Now that we have a working reference model, let's run it on the NPU. There are three parts that you need to implement:

1. **Preprocess** the data — convert the image into features that you can pass to the neural network.
2. **Run inference** — export the model to ONNX or TFLite, and run the model through [LiteRT](/ai-workflows/lite-rt) or [ONNX Runtime](/ai-workflows/onnxruntime).
3. **Postprocess** the output — convert the output of the neural network to bounding boxes of faces.

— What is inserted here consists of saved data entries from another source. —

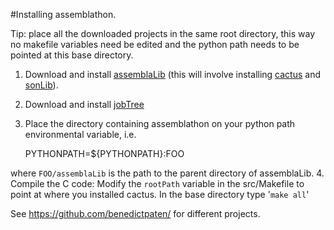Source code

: #Installing assemblathon.

Tip: place all the downloaded projects in the same root directory, this way no makefile variables need be edited and the python path needs to be pointed at this base directory.

1. Download and install [assemblaLib](https://github.com/benedictpaten/assemblaLib) (this will involve installing [cactus](https://github.com/benedictpaten/cactus) and [sonLib](https://github.com/benedictpaten/sonLib)).
2. Download and install [jobTree](https://github.com/benedictpaten/jobTree)
3. Place the directory containing assemblathon on your python path environmental variable, i.e.

    PYTHONPATH=${PYTHONPATH}:FOO

where <code>FOO/assemblaLib</code> is the path to the parent directory of assemblaLib. 
4. Compile the C code:
Modify the <code>rootPath</code> variable in the src/Makefile to point at where you installed cactus.
In the base directory type '<code>make all</code>' 

See https://github.com/benedictpaten/ for different projects.
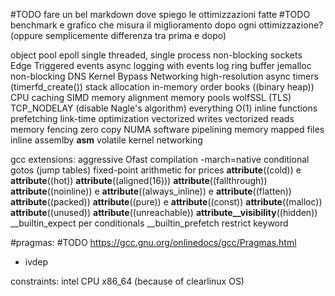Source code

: #TODO fare un bel markdown dove spiego le ottimizzazioni fatte
#TODO benchmark e grafico che misura il miglioramento dopo ogni ottimizzazione? (oppure semplicemente differenza tra prima e dopo)

object pool
epoll
single threaded, single process
non-blocking sockets
Edge Triggered events
async logging with events
log ring buffer
jemalloc
non-blocking DNS
Kernel Bypass Networking
high-resolution async timers (timerfd_create())
stack allocation
in-memory order books ((binary heap))
CPU caching
SIMD
memory alignment
memory pools
wolfSSL (TLS)
TCP_NODELAY (disable Nagle's algorithm)
everything O(1)
inline functions
prefetching
link-time optimization
vectorized writes
vectorized reads
memory fencing
zero copy
NUMA
software pipelining
memory mapped files
inline assemlby __asm__ volatile
kernel networking

gcc extensions:
aggressive Ofast compilation
-march=native
conditional gotos (jump tables)
fixed-point arithmetic for prices
__attribute__((cold)) e __attribute__((hot))
__attribute__((aligned(16)))
__attribute__((fallthrough))
__attribute__((noinline)) e __attribute__((always_inline)) e __attribute__((flatten))
__attribute__((packed))
__attribute__((pure)) e __attribute__((const))
__attribute__((malloc))
__attribute__((unused))
__attribute__((unreachable))
__attribute__visibility__((hidden))
__builtin_expect per conditionals
__builtin_prefetch
restrict keyword

#pragmas: #TODO https://gcc.gnu.org/onlinedocs/gcc/Pragmas.html
- ivdep

constraints:
intel CPU x86_64 (because of clearlinux OS)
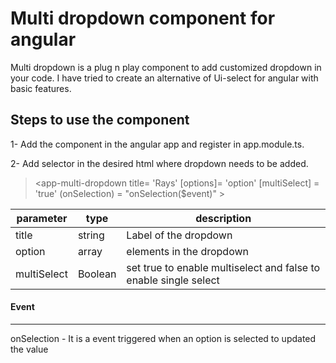 # Multi dropdown component for angular
 Multi dropdown is a plug n play component to add customized dropdown in your code. I have tried to create an alternative of Ui-select for angular with basic features.
 
 Steps to use the component
 ---------------------------
 
 1- Add the component in the angular app and register in app.module.ts.
 
 2- Add selector in the desired html where dropdown needs to be added.
 > <app-multi-dropdown title= 'Rays' [options]= 'option' [multiSelect] = 'true' (onSelection) = "onSelection($event)" ></app-multi-dropdown>
 
 | parameter |      type      | description |
 | --------- | -------------- | ----------- |
 |title      | string    |Label of the dropdown |
 |option     | array     |elements in the dropdown|
 |multiSelect| Boolean   |set true to enable multiselect and false to enable single select|
 
 #### Event
 ------
 onSelection - It is a event triggered when an option is selected to updated the value
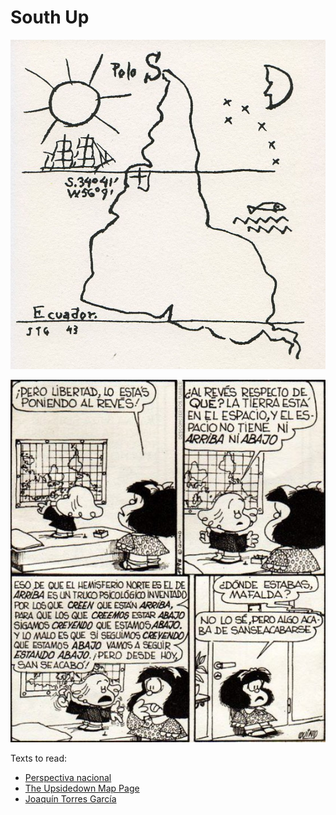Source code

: # South Up

![](images/torres_garcia.jpg)

![](images/quino.jpg)

Texts to read:

- [Perspectiva nacional](http://www.labaldrich.com.ar/mafalda-mapas-perspectiva-nacional/)
- [The Upsidedown Map Page](https://www.flourish.org/upsidedownmap/)
- [Joaquín Torres García](https://en.wikipedia.org/wiki/Joaqu%C3%ADn_Torres_Garc%C3%ADa)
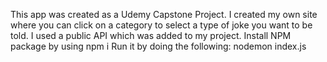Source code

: This app was created as a Udemy Capstone Project. 
I created my own site where you can click on a category to select a type of joke you want to be told.
I used a public API which was added to my project.
Install NPM package by using
npm i
Run it by doing the following: nodemon index.js
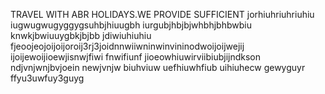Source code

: TRAVEL WITH ABR HOLIDAYS.WE PROVIDE SUFFICIENT jorhiuhriuhriuhiu iugwugwugyggygsuhbjhiuugbh iurgubjhbjbjwhbhjbhbwbiu knwkjbwiuuygbkjbjbb jdiwiuhiuhiu fjeoojeojoijoijoroij3rj3joidnnwiiwninwinvininodwoijoijwejij ijoijewoijioewjisnwjfiwi fnwifiunf jioeowhiuwirviibiubjijndkson ndjvnjwnjbvjoein newjvnjw biuhviuw uefhiuwhfiub uihiuhecw gewyguyr ffyu3uwfuy3guyg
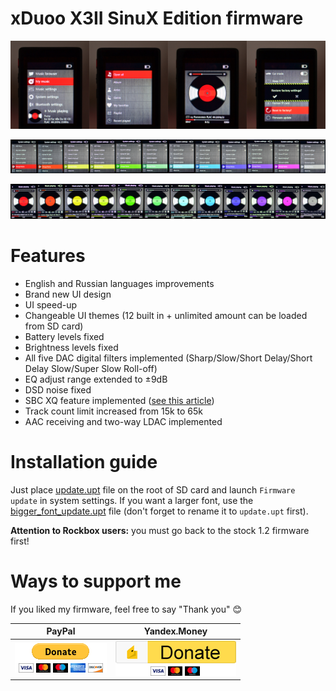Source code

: # xDuoo X3II SinuX Edition firmware

![Preview](img/img1.png)

![Preview](img/img2.png)

![Preview](img/img3.png)

# Features

* English and Russian languages improvements
* Brand new UI design
* UI speed-up
* Changeable UI themes (12 built in + unlimited amount can be loaded from SD card)
* Battery levels fixed
* Brightness levels fixed
* All five DAC digital filters implemented (Sharp/Slow/Short Delay/Short Delay Slow/Super Slow Roll-off)
* EQ adjust range extended to ±9dB
* DSD noise fixed
* SBC XQ feature implemented ([see this article](http://soundexpert.org/articles/-/blogs/audio-quality-of-sbc-xq-bluetooth-audio-codec))
* Track count limit increased from 15k to 65k
* AAC receiving and two-way LDAC implemented

# Installation guide

Just place [update.upt](update.upt) file on the root of SD card and launch `Firmware update` in system settings.
If you want a larger font, use the [bigger_font_update.upt](bigger_font_update.upt) file (don't forget to rename it to `update.upt` first).

**Attention to Rockbox users:** you must go back to the stock 1.2 firmware first!

# Ways to support me

If you liked my firmware, feel free to say "Thank you" :blush:

|PayPal|Yandex.Money|
|:-----------------------:|:-----------------------:|
|[![paypal](img/paypal.png)](https://www.paypal.me/sinuxvr)|[![Yandex.Money](img/yamoney.png)](https://money.yandex.ru/to/410014808100617)|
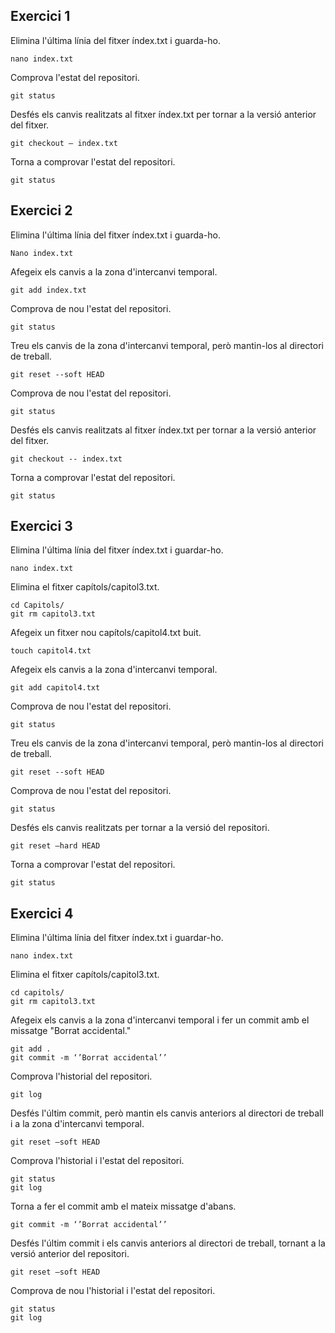Exercici 1
-

Elimina l'última línia del fitxer índex.txt i guarda-ho.
  
	nano index.txt 
  
Comprova l'estat del repositori.

	git status
  
Desfés els canvis realitzats al fitxer índex.txt per tornar a la versió anterior del fitxer.

	git checkout – index.txt
  
Torna a comprovar l'estat del repositori.

	git status

Exercici 2
-

Elimina l'última línia del fitxer índex.txt i guarda-ho.

	Nano index.txt
  
Afegeix els canvis a la zona d'intercanvi temporal.

	git add index.txt
  
Comprova de nou l'estat del repositori.

	git status
  
Treu els canvis de la zona d'intercanvi temporal, però mantin-los al directori de treball.

	git reset --soft HEAD
  
Comprova de nou l'estat del repositori.

	git status
  
Desfés els canvis realitzats al fitxer índex.txt per tornar a la versió anterior del fitxer.

	git checkout -- index.txt
  
Torna a comprovar l'estat del repositori.

	git status

Exercici 3
-

Elimina l'última línia del fitxer índex.txt i guardar-ho.

	nano index.txt
  
Elimina el fitxer capítols/capitol3.txt.

	cd Capitols/
	git rm capitol3.txt

Afegeix un fitxer nou capítols/capitol4.txt buit.

	touch capitol4.txt
  
Afegeix els canvis a la zona d'intercanvi temporal.

	git add capitol4.txt
  
Comprova de nou l'estat del repositori.

	git status
  
Treu els canvis de la zona d'intercanvi temporal, però mantin-los al directori de treball.

	git reset --soft HEAD
  
Comprova de nou l'estat del repositori.

	git status
  
Desfés els canvis realitzats per tornar a la versió del repositori.

	git reset –hard HEAD
  
Torna a comprovar l'estat del repositori.

	git status

Exercici 4
-

Elimina l'última línia del fitxer índex.txt i guardar-ho.

	nano index.txt
  
Elimina el fitxer capítols/capitol3.txt.

	cd capitols/
	git rm capitol3.txt
  
Afegeix els canvis a la zona d'intercanvi temporal i fer un commit amb el missatge
"Borrat accidental."

	git add .
	git commit -m ‘’Borrat accidental’’
  
Comprova l'historial del repositori.

	git log
  
Desfés l'últim commit, però mantin els canvis anteriors al directori de treball i a la
zona d'intercanvi temporal.

	git reset –soft HEAD

Comprova l'historial i l'estat del repositori.

	git status
	git log
  
Torna a fer el commit amb el mateix missatge d'abans.

	git commit -m ‘’Borrat accidental’’
  
Desfés l'últim commit i els canvis anteriors al directori de treball, tornant a la
versió anterior del repositori.

	git reset –soft HEAD
  
Comprova de nou l'historial i l'estat del repositori.

	git status
	git log
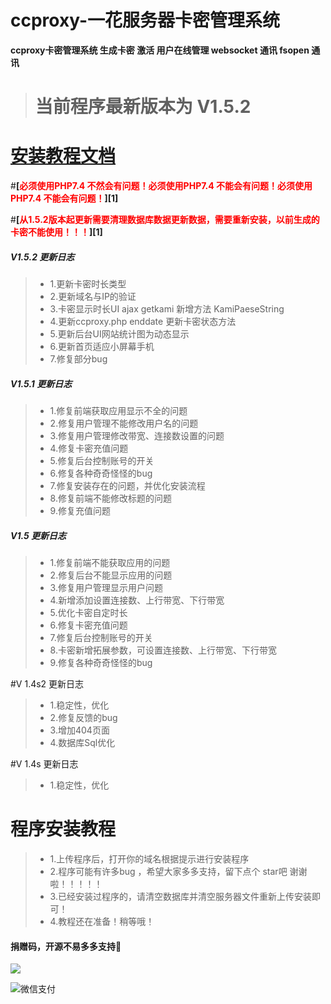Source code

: # ccproxy-一花服务器卡密管理系统
**ccproxy卡密管理系统 生成卡密 激活 用户在线管理 websocket 通讯 fsopen 通讯** 

># 当前程序最新版本为 **V1.5**.2

# [**安装教程文档**](doc/%E4%B8%80%E8%8A%B1CCPROXY%20%E5%AE%89%E8%A3%85%E6%95%99%E7%A8%8B.md "安装教程文档")

#**[<font style="color:red;">必须使用PHP7.4 不然会有问题！必须使用PHP7.4 不能会有问题！必须使用PHP7.4 不能会有问题！</font>][1]**

#**[<font style="color:red;">从1.5.2版本起更新需要清理数据库数据更新数据，需要重新安装，以前生成的卡密不能使用！！！</font>][1]**

##### V1.5.2 更新日志

> - 1.更新卡密时长类型
> - 2.更新域名与IP的验证
> - 3.卡密显示时长UI ajax getkami 新增方法 KamiPaeseString
> - 4.更新ccproxy.php enddate 更新卡密状态方法
> - 5.更新后台UI网站统计图为动态显示
> - 6.更新首页适应小屏幕手机
> - 7.修复部分bug

##### V1.5.1 更新日志

> - 1.修复前端获取应用显示不全的问题
> - 2.修复用户管理不能修改用户名的问题
> - 3.修复用户管理修改带宽、连接数设置的问题
> - 4.修复卡密充值问题
> - 5.修复后台控制账号的开关
> - 6.修复各种奇奇怪怪的bug
> - 7.修复安装存在的问题，并优化安装流程
> - 8.修复前端不能修改标题的问题
> - 9.修复充值问题

##### V1.5 更新日志

> - 1.修复前端不能获取应用的问题
> -  2.修复后台不能显示应用的问题
> - 3.修复用户管理显示用户问题
> - 4.新增添加设置连接数、上行带宽、下行带宽
> - 5.优化卡密自定时长
> - 6.修复卡密充值问题
> - 7.修复后台控制账号的开关
> - 8.卡密新增拓展参数，可设置连接数、上行带宽、下行带宽
> - 9.修复各种奇奇怪怪的bug

#V 1.4s2 更新日志

>* 1.稳定性，优化
>* 2.修复反馈的bug
>* 3.增加404页面
>* 4.数据库Sql优化

#V 1.4s 更新日志

>* 1.稳定性，优化

# 程序安装教程

>* 1.上传程序后，打开你的域名根据提示进行安装程序
>* 2.程序可能有许多bug ，希望大家多多支持，留下点个 star吧 谢谢啦！！！！！
>* 3.已经安装过程序的，请清空数据库并清空服务器文件重新上传安装即可！
>* 4.教程还在准备！稍等哦！

#### 捐赠码，开源不易多多支持:call_me_hand:

![](http://download.vhxkx.cn//typeraimgs/微信图片_20221022184915.jpg)

![微信支付](http://download.vhxkx.cn//typeraimgs/微信图片_20221022184548.jpg)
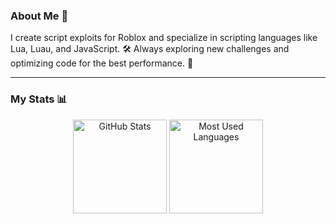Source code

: ### About Me 🚀

I create script exploits for Roblox and specialize in scripting languages like Lua, Luau, and JavaScript. 🛠️ Always exploring new challenges and optimizing code for the best performance. 🎯


---

### My Stats 📊

<div align="center">  
  <img src="https://github-readme-stats.vercel.app/api?username=Seven7-lua&hide_title=false&hide_rank=false&show_icons=true&include_all_commits=true&count_private=true&disable_animations=false&theme=dark&locale=en&hide_border=false&order=1" height="150" alt="GitHub Stats" />  
  <img src="https://github-readme-stats.vercel.app/api/top-langs?username=Seven7-lua&locale=en&hide_title=false&layout=compact&card_width=320&langs_count=5&theme=dark&hide_border=false&order=2" height="150" alt="Most Used Languages" />  
  
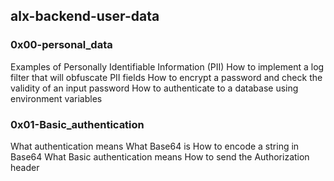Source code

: ## alx-backend-user-data

### 0x00-personal_data

Examples of Personally Identifiable Information (PII)
How to implement a log filter that will obfuscate PII fields
How to encrypt a password and check the validity of an input password
How to authenticate to a database using environment variables

### 0x01-Basic_authentication

What authentication means
What Base64 is
How to encode a string in Base64
What Basic authentication means
How to send the Authorization header



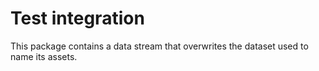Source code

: # Test integration
This package contains a data stream that overwrites the dataset used to name its assets.
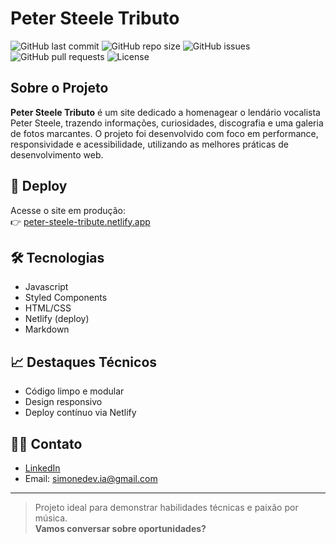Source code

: # Peter Steele Tributo

![GitHub last commit](https://img.shields.io/github/last-commit/SimonePenido/Peter-Steele-Tributo)
![GitHub repo size](https://img.shields.io/github/repo-size/SimonePenido/Peter-Steele-Tributo)
![GitHub issues](https://img.shields.io/github/issues/SimonePenido/Peter-Steele-Tributo)
![GitHub pull requests](https://img.shields.io/github/issues-pr/SimonePenido/Peter-Steele-Tributo)
![License](https://img.shields.io/github/license/SimonePenido/Peter-Steele-Tributo)

## Sobre o Projeto

**Peter Steele Tributo** é um site dedicado a homenagear o lendário vocalista Peter Steele, trazendo informações, curiosidades, discografia e uma galeria de fotos marcantes. O projeto foi desenvolvido com foco em performance, responsividade e acessibilidade, utilizando as melhores práticas de desenvolvimento web.

## 🚀 Deploy

Acesse o site em produção:  
👉 [peter-steele-tribute.netlify.app](https://peter-steele-tribute.netlify.app)

## 🛠️ Tecnologias

- Javascript
- Styled Components
- HTML/CSS
- Netlify (deploy)
- Markdown

## 📈 Destaques Técnicos

- Código limpo e modular
- Design responsivo
- Deploy contínuo via Netlify

## 👨‍💻 Contato

- [LinkedIn](https://www.linkedin.com/in/simone-penido)
- Email: simonedev.ia@gmail.com

---

> Projeto ideal para demonstrar habilidades técnicas e paixão por música.  
> **Vamos conversar sobre oportunidades?**

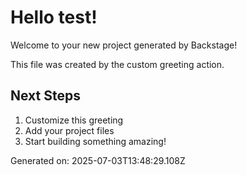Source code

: # Hello test!

Welcome to your new project generated by Backstage!

This file was created by the custom greeting action.

## Next Steps
1. Customize this greeting
2. Add your project files
3. Start building something amazing!

Generated on: 2025-07-03T13:48:29.108Z
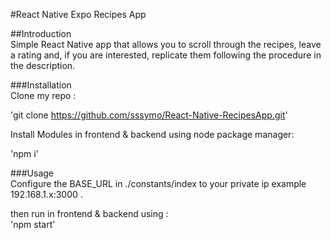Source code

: #React Native Expo Recipes App <br>

##Introduction <br>
Simple React Native app that allows you to scroll through the recipes, leave a rating and, if you are interested, replicate them following the procedure in the description.<br>

###Installation <br>
Clone my repo : <br>

'git clone https://github.com/sssymo/React-Native-RecipesApp.git'

Install Modules in frontend & backend using node package manager: <br>

'npm i'

###Usage <br>
Configure the BASE_URL in ./constants/index to your private ip example 192.168.1.x:3000 .

then run in frontend & backend using :<br>
'npm start' 

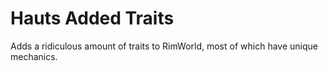 # Hauts Added Traits
 Adds a ridiculous amount of traits to RimWorld, most of which have unique mechanics.
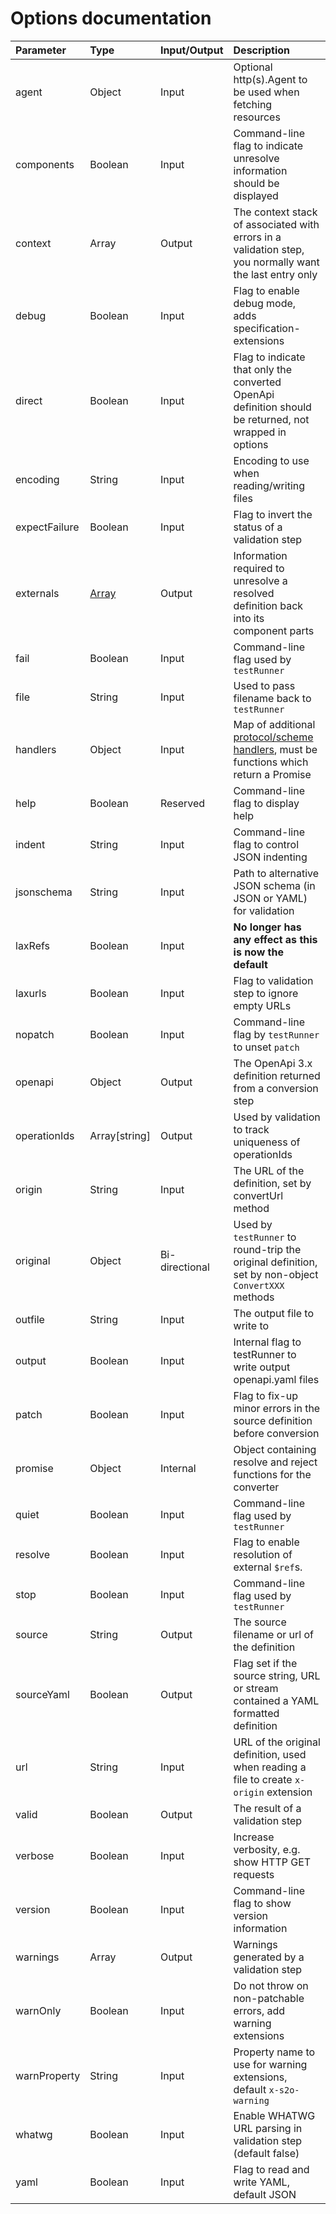 # Options documentation

| Parameter     | Type                  | Input/Output   | Description                                                                                             |
|:--------------|:----------------------|:---------------|:--------------------------------------------------------------------------------------------------------|
| agent         | Object                | Input          | Optional http(s).Agent to be used when fetching resources                                               |
| components    | Boolean               | Input          | Command-line flag to indicate unresolve information should be displayed                                 |
| context       | Array                 | Output         | The context stack of associated with errors in a validation step, you normally want the last entry only |
| debug         | Boolean               | Input          | Flag to enable debug mode, adds specification-extensions                                                |
| direct        | Boolean               | Input          | Flag to indicate that only the converted OpenApi definition should be returned, not wrapped in options  |
| encoding      | String                | Input          | Encoding to use when reading/writing files                                                              |
| expectFailure | Boolean               | Input          | Flag to invert the status of a validation step                                                          |
| externals     | [Array](externals.md) | Output         | Information required to unresolve a resolved definition back into its component parts                   |
| fail          | Boolean               | Input          | Command-line flag used by `testRunner`                                                                  |
| file          | String                | Input          | Used to pass filename back to `testRunner`                                                              |
| handlers      | Object                | Input          | Map of additional [protocol/scheme handlers](handlers.md), must be functions which return a Promise     |
| help          | Boolean               | Reserved       | Command-line flag to display help                                                                       |
| indent        | String                | Input          | Command-line flag to control JSON indenting                                                             |
| jsonschema    | String                | Input          | Path to alternative JSON schema (in JSON or YAML) for validation                                        |
| laxRefs       | Boolean               | Input          | **No longer has any effect as this is now the default**                                                 |
| laxurls       | Boolean               | Input          | Flag to validation step to ignore empty URLs                                                            |
| nopatch       | Boolean               | Input          | Command-line flag by `testRunner` to unset `patch`                                                      |
| openapi       | Object                | Output         | The OpenApi 3.x definition returned from a conversion step                                              |
| operationIds  | Array[string]         | Output         | Used by validation to track uniqueness of operationIds                                                  |
| origin        | String                | Input          | The URL of the definition, set by convertUrl method                                                     |
| original      | Object                | Bi-directional | Used by `testRunner` to round-trip the original definition, set by non-object `ConvertXXX` methods      |
| outfile       | String                | Input          | The output file to write to                                                                             |
| output        | Boolean               | Input          | Internal flag to testRunner to write output openapi.yaml files                                          |
| patch         | Boolean               | Input          | Flag to fix-up minor errors in the source definition before conversion                                  |
| promise       | Object                | Internal       | Object containing resolve and reject functions for the converter                                        |
| quiet         | Boolean               | Input          | Command-line flag used by `testRunner`                                                                  |
| resolve       | Boolean               | Input          | Flag to enable resolution of external `$ref`s.                                                          |
| stop          | Boolean               | Input          | Command-line flag used by `testRunner`                                                                  |
| source        | String                | Output         | The source filename or url of the definition                                                            |
| sourceYaml    | Boolean               | Output         | Flag set if the source string, URL or stream contained a YAML formatted definition                      |
| url           | String                | Input          | URL of the original definition, used when reading a file to create `x-origin` extension                 |
| valid         | Boolean               | Output         | The result of a validation step                                                                         |
| verbose       | Boolean               | Input          | Increase verbosity, e.g. show HTTP GET requests                                                         |
| version       | Boolean               | Input          | Command-line flag to show version information                                                           |
| warnings      | Array                 | Output         | Warnings generated by a validation step                                                                 |
| warnOnly      | Boolean               | Input          | Do not throw on non-patchable errors, add warning extensions                                            |
| warnProperty  | String                | Input          | Property name to use for warning extensions, default `x-s2o-warning`                                    |
| whatwg        | Boolean               | Input          | Enable WHATWG URL parsing in validation step (default false)                                            |
| yaml          | Boolean               | Input          | Flag to read and write YAML, default JSON                                                               |
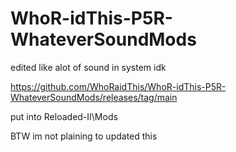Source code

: # WhoR-idThis-P5R-WhateverSoundMods
edited like alot of sound in system idk

https://github.com/WhoRaidThis/WhoR-idThis-P5R-WhateverSoundMods/releases/tag/main

put into Reloaded-II\Mods

BTW im not plaining to updated this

The model is straightforward, as you can read in the [LiteRT](/ai-workflows/lite-rt) and [ONNX Runtime](/ai-workflows/onnxruntime) pages. However, the pre- and post-processing code might not be...

#### Preprocessing inputs

For image models most AI Hub models take a matrix of `(HEIGHT, WIDTH, CHANNELS)` (LiteRT) or `(CHANNELS, HEIGHT, WIDTH)` (ONNX) scaled from 0..1. If you have 1 channel, convert the image to grayscale first. If your model is quantized (most likely) you'll also need to read zero\_point and scale, and scale the pixels accordingly (this is easy in LiteRT as they contain the quantization parameters, but ONNX does not have these). Typically you'll end up with data scaled linearly 0..255 (uint8) or -128..127 (int8) for quantized models - so that's relatively easy. A function that demonstrates all this in Python can be found below in the example code (`def load_image_litert`).

<Warning>
  *HOWEVER...* This is not guaranteed; and this is where the AI Hub example code comes in. Every AI Hub example contains the exact code used to scale inputs. In our current example - Lightweight-Face-Detection - the input is shaped `(480, 640, 1)`. However, if you look at the [preprocessing code](https://github.com/quic/ai-hub-models/blob/8cdeb11df6cc835b9b0b0cf9b602c7aa83ebfaf8/qai_hub_models/models/face_det_lite/app.py#L70) the data is not converted to grayscale, but instead only the blue channel of an RGB image is taken:

  ```python theme={null}
  img_array = img_array.astype("float32") / 255.0
  img_array = img_array[np.newaxis, ...]
  img_tensor = torch.Tensor(img_array)
  img_tensor = img_tensor[:, :, :, -1]        # HERE WE TAKE BLUE CHANNEL, NOT CONVERT TO GRAYSCALE
  ```

  These kind of things are very easy to get wrong. So if you see non-matching results between your implementation and the AI Hub example: read the code. This applies even more for non-image inputs (e.g. audio). Use the demo code to understand what the model actually expects.
</Warning>

#### Postprocessing outputs

The same applies to postprocessing. For example, there's no standard way of mapping the output of a neural network to bounding boxes (to detect faces in this case). For Lightweight-Face-Detection you can find the code here: [face\_det\_lite/app.py#L77](https://github.com/quic/ai-hub-models/blob/8cdeb11df6cc835b9b0b0cf9b602c7aa83ebfaf8/qai_hub_models/models/face_det_lite/app.py#L77).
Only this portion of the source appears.